Статьи

22 октября 2003

Spin doctors fight for election profits

Maria Danilova, The Moscow Times

Special to The Moscow Times Political consultants say they expect to make fat profits on the upcoming State Duma elections as they scramble for a share of parties´ and candidates´ campaign funds.

But while the funds up for grabs may be greater, competition between agencies is likely to be fiercer too.

The country´s leading spin-doctor agencies are devoting most of their staff and resources to the 450-seat elections, saying they anticipate that candidates will spend well over the legal campaign-fund limit.

Alexei Sitnikov, president of political consultant Image Contact, has estimated that the main political parties would spend around $50 million each to win seats in the Duma, far in excess of the 250 million rubles ($8.35 million) allowed for parties´ federal list campaigns under election laws.

He said that up to $400 million would probably be spent campaigning for the 225 single-mandate seats, citing a "$2 per voter" benchmark formula.

Image Contact says it has 70 percent of its staff working with single-mandate candidates, regional and federal campaigns, and other political campaigning.

According to Sitnikov, some clients had already started hiring consultants as early as this spring, while others are still negotiating.

The firm says it avoids discussing politics directly in client negotiations. "We are an absolutely independent and apolitical structure," Sitnikov said.

"We decide on our clients not based on their political affiliation, but based on their personalities -- we´re psychologists." He added that Image Contact works with all parties except those on the extreme right and extreme left.

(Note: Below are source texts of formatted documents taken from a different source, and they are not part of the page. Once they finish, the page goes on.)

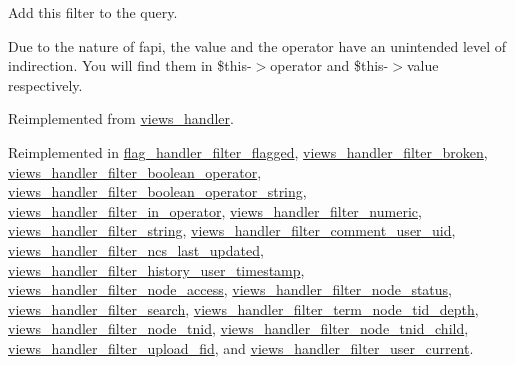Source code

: Add this filter to the query.

Due to the nature of fapi, the value and the operator have an unintended level of indirection. You will find them in \$this-$>$operator and \$this-$>$value respectively. 

Reimplemented from \hyperlink{classviews__handler_91e22c95696d9fdb9ed753a10d42a21d}{views\_\-handler}.

Reimplemented in \hyperlink{classflag__handler__filter__flagged_c01506ba4593bc1ab5b7b40f89843e82}{flag\_\-handler\_\-filter\_\-flagged}, \hyperlink{classviews__handler__filter__broken_15895a67b79ccabcab4d21945a38477b}{views\_\-handler\_\-filter\_\-broken}, \hyperlink{classviews__handler__filter__boolean__operator_b3afc650701939c060e684d75fa2b21b}{views\_\-handler\_\-filter\_\-boolean\_\-operator}, \hyperlink{classviews__handler__filter__boolean__operator__string_d4d0444476749372e38591ad058ee1cd}{views\_\-handler\_\-filter\_\-boolean\_\-operator\_\-string}, \hyperlink{classviews__handler__filter__in__operator_f4b9a596ad1e6fbee116977ca0a7d8a9}{views\_\-handler\_\-filter\_\-in\_\-operator}, \hyperlink{classviews__handler__filter__numeric_aa5c6b227651bd1676850f5999f2a897}{views\_\-handler\_\-filter\_\-numeric}, \hyperlink{classviews__handler__filter__string_fcfdae379583a2eb912e1b82d4513503}{views\_\-handler\_\-filter\_\-string}, \hyperlink{classviews__handler__filter__comment__user__uid_5b649bd04038ac8ed577410ad54ad5b0}{views\_\-handler\_\-filter\_\-comment\_\-user\_\-uid}, \hyperlink{classviews__handler__filter__ncs__last__updated_fdcfcb18506212eb4b5df8b19971ff48}{views\_\-handler\_\-filter\_\-ncs\_\-last\_\-updated}, \hyperlink{classviews__handler__filter__history__user__timestamp_c7499e60ca61853a3cd37fcbaa3c0618}{views\_\-handler\_\-filter\_\-history\_\-user\_\-timestamp}, \hyperlink{classviews__handler__filter__node__access_b7f054a6a94abf2f41ce70fd40cf2e5e}{views\_\-handler\_\-filter\_\-node\_\-access}, \hyperlink{classviews__handler__filter__node__status_4f5351bb3567b5fe8bca111ffca83690}{views\_\-handler\_\-filter\_\-node\_\-status}, \hyperlink{classviews__handler__filter__search_f972f15bdc716b36d04d9a9d4f20b6f5}{views\_\-handler\_\-filter\_\-search}, \hyperlink{classviews__handler__filter__term__node__tid__depth_ff1d2c0057597790a56bffd0674f391a}{views\_\-handler\_\-filter\_\-term\_\-node\_\-tid\_\-depth}, \hyperlink{classviews__handler__filter__node__tnid_7e51dd45867a8a4a3c965a09d0ecd3b6}{views\_\-handler\_\-filter\_\-node\_\-tnid}, \hyperlink{classviews__handler__filter__node__tnid__child_a21b64d11f0f79a113be65b65e6249e0}{views\_\-handler\_\-filter\_\-node\_\-tnid\_\-child}, \hyperlink{classviews__handler__filter__upload__fid_84a251fda29d367d7c915b736fe43b46}{views\_\-handler\_\-filter\_\-upload\_\-fid}, and \hyperlink{classviews__handler__filter__user__current_6002cf25d2385bd07c771f9a65cee48f}{views\_\-handler\_\-filter\_\-user\_\-current}.\hypertarget{classviews__handler__filter_fa388297472d32d4bcb976bf3515d16a}{
}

After working out a candidate´s campaign strategy, based on an analysis of his or her strengths and weaknesses, the next stage involves so-called "political technologies," promoting the candidate and working to win the election.

Although political PR has often been criticized for the use of dirty tricks to discredit competitors, Sitnikov said political consulting was a "highly intellectual activity" and only a lack of professionalism would lead a consultant to resort to "black PR."

"Before we send our team to work on a specific project, we tell them not to use doubtful methods, not to use them first. But then of course, if their candidate is hit below the waist by his opponent, then they have to defend him," Sitnikov said.

Sitnikov declined to make any forecast of the election outcome. "First of all, I don´t know whether and to what extent the falsification factor will play a role in this election, as was the case in the 1996 presidential race and in several gubernatorial elections," he said. He said results would depend greatly on whether candidates were barred from standing by the courts for violating election laws.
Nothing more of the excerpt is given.